ACTION ITEM: In the entries below, how many lines hold the word "newAnd"? Answer with the number only.

DATA FOR THE TASK:
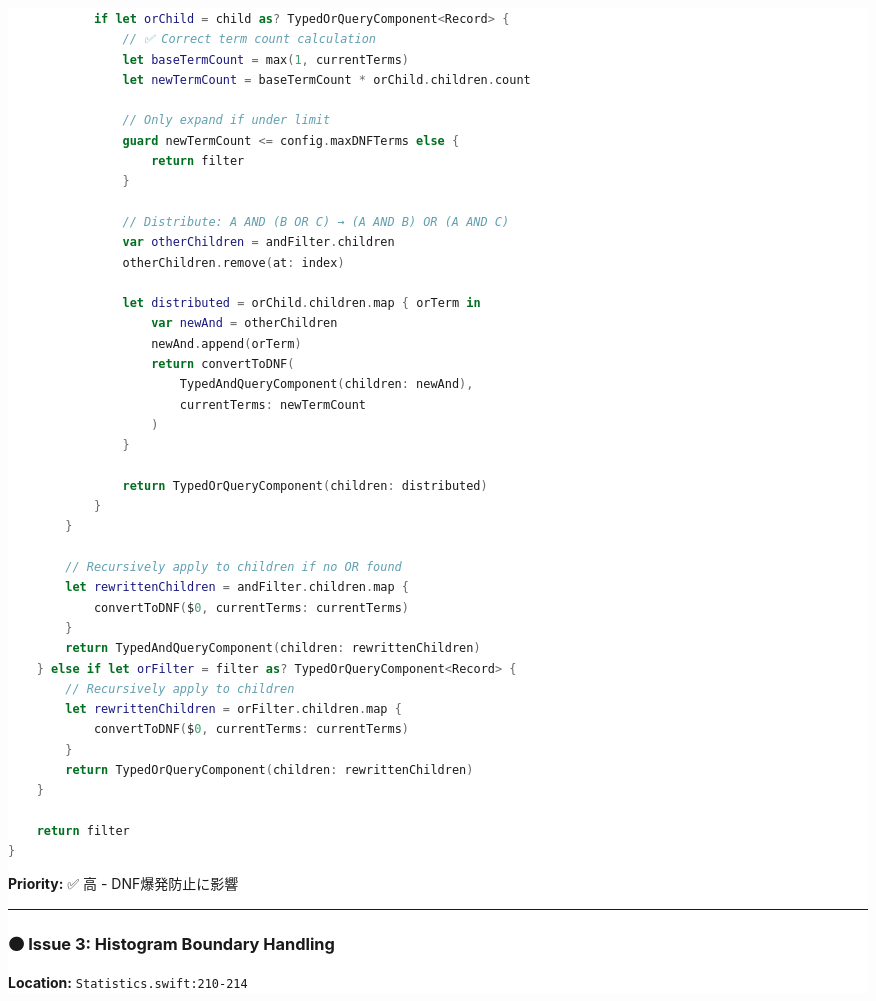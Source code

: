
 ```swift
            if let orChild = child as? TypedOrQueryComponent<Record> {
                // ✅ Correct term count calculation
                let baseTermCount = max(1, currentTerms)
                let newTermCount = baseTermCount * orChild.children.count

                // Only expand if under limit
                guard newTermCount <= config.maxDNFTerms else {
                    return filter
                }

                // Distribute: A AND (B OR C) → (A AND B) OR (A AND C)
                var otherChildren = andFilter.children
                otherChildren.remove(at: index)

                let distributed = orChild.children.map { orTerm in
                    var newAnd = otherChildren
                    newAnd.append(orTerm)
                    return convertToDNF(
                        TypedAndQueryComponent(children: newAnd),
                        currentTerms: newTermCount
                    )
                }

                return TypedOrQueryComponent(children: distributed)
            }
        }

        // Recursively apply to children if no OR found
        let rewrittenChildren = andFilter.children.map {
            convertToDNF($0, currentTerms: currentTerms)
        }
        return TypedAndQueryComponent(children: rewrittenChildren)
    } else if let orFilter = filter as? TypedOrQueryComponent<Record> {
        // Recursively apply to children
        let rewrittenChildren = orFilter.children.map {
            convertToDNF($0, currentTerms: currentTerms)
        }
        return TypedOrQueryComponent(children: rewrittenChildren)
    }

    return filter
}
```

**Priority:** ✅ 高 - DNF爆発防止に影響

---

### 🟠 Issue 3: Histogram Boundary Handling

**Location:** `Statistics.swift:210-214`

---

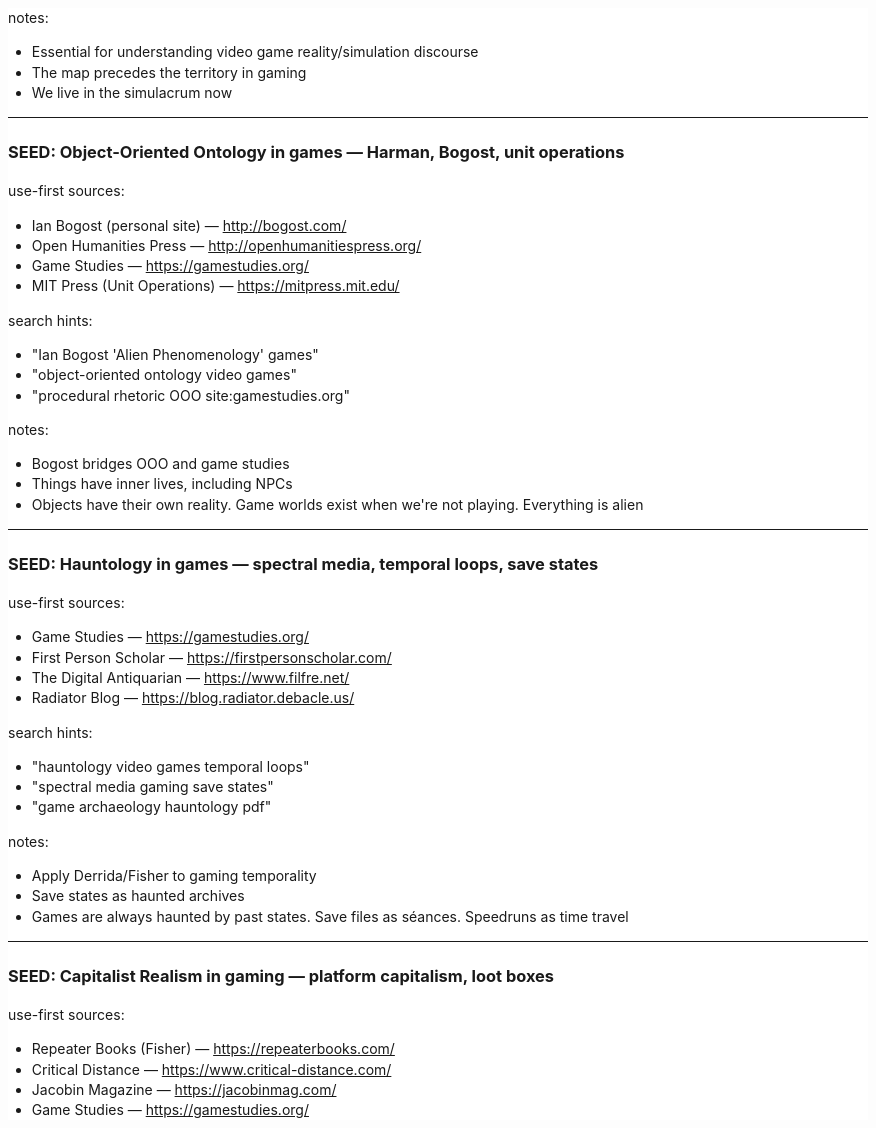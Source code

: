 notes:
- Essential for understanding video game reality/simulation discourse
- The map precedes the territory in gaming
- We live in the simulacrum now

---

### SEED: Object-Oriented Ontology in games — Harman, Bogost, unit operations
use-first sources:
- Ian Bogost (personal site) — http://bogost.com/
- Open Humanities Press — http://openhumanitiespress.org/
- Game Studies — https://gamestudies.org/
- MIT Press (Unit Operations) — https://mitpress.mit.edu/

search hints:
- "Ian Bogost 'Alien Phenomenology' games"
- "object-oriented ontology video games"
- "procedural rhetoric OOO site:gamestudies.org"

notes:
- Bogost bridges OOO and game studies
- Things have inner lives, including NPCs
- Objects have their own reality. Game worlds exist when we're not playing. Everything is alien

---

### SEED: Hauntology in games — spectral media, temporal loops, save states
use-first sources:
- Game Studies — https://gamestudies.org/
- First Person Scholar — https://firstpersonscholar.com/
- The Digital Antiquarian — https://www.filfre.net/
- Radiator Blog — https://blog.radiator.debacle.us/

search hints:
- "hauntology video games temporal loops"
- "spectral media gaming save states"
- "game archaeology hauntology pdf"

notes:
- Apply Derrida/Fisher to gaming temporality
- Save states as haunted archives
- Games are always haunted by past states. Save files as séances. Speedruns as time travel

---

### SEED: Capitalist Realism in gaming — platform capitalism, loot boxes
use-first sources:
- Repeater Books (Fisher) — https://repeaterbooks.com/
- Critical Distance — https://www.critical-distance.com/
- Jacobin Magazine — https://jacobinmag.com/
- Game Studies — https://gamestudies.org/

...

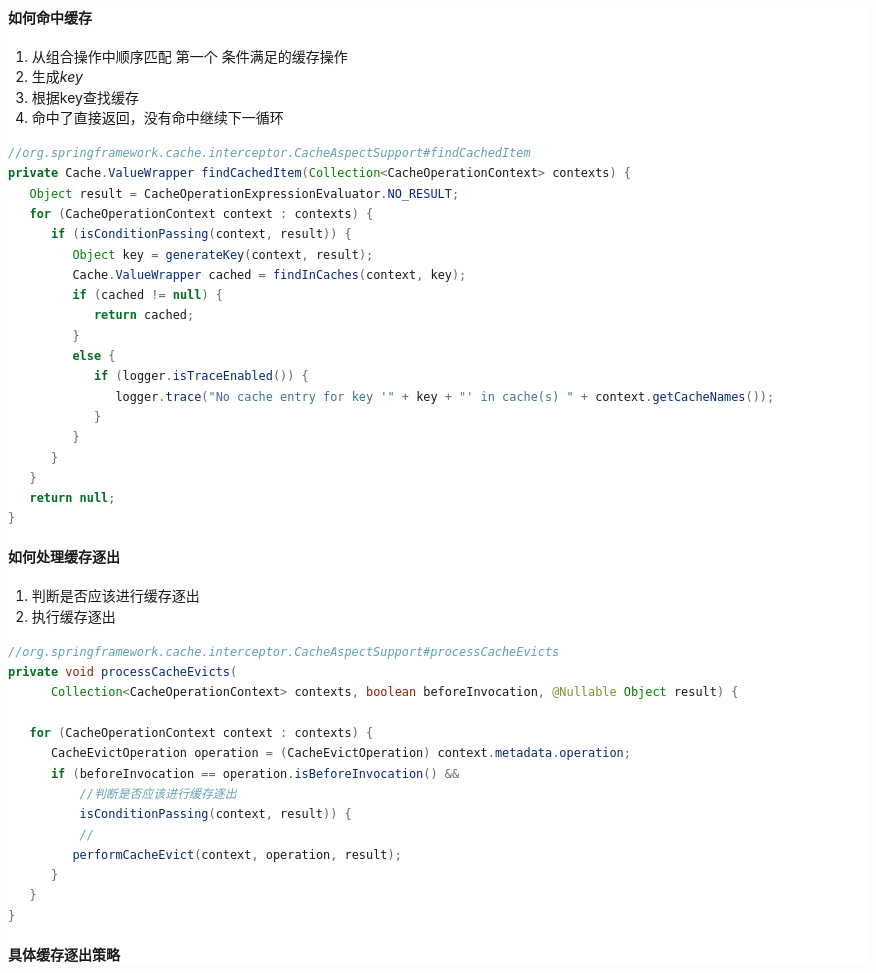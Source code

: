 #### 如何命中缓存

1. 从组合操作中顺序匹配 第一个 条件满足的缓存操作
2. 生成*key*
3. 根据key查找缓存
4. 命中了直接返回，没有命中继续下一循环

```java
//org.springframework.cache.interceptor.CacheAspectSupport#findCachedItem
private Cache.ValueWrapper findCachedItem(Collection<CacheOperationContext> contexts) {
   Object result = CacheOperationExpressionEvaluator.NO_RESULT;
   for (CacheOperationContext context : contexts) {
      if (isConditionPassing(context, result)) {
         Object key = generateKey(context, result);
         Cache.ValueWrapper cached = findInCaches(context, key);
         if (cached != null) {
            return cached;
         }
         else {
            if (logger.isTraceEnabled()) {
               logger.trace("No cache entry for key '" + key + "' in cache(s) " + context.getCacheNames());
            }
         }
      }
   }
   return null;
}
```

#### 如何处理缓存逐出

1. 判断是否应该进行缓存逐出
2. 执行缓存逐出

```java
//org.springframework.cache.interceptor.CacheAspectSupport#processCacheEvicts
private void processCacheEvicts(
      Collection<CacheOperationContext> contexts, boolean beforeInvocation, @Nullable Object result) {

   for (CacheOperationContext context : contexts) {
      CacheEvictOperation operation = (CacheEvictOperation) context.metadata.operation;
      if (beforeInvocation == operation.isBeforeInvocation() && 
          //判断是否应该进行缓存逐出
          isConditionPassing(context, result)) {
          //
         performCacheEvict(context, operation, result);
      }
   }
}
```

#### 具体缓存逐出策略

ANSWER SECTION: 3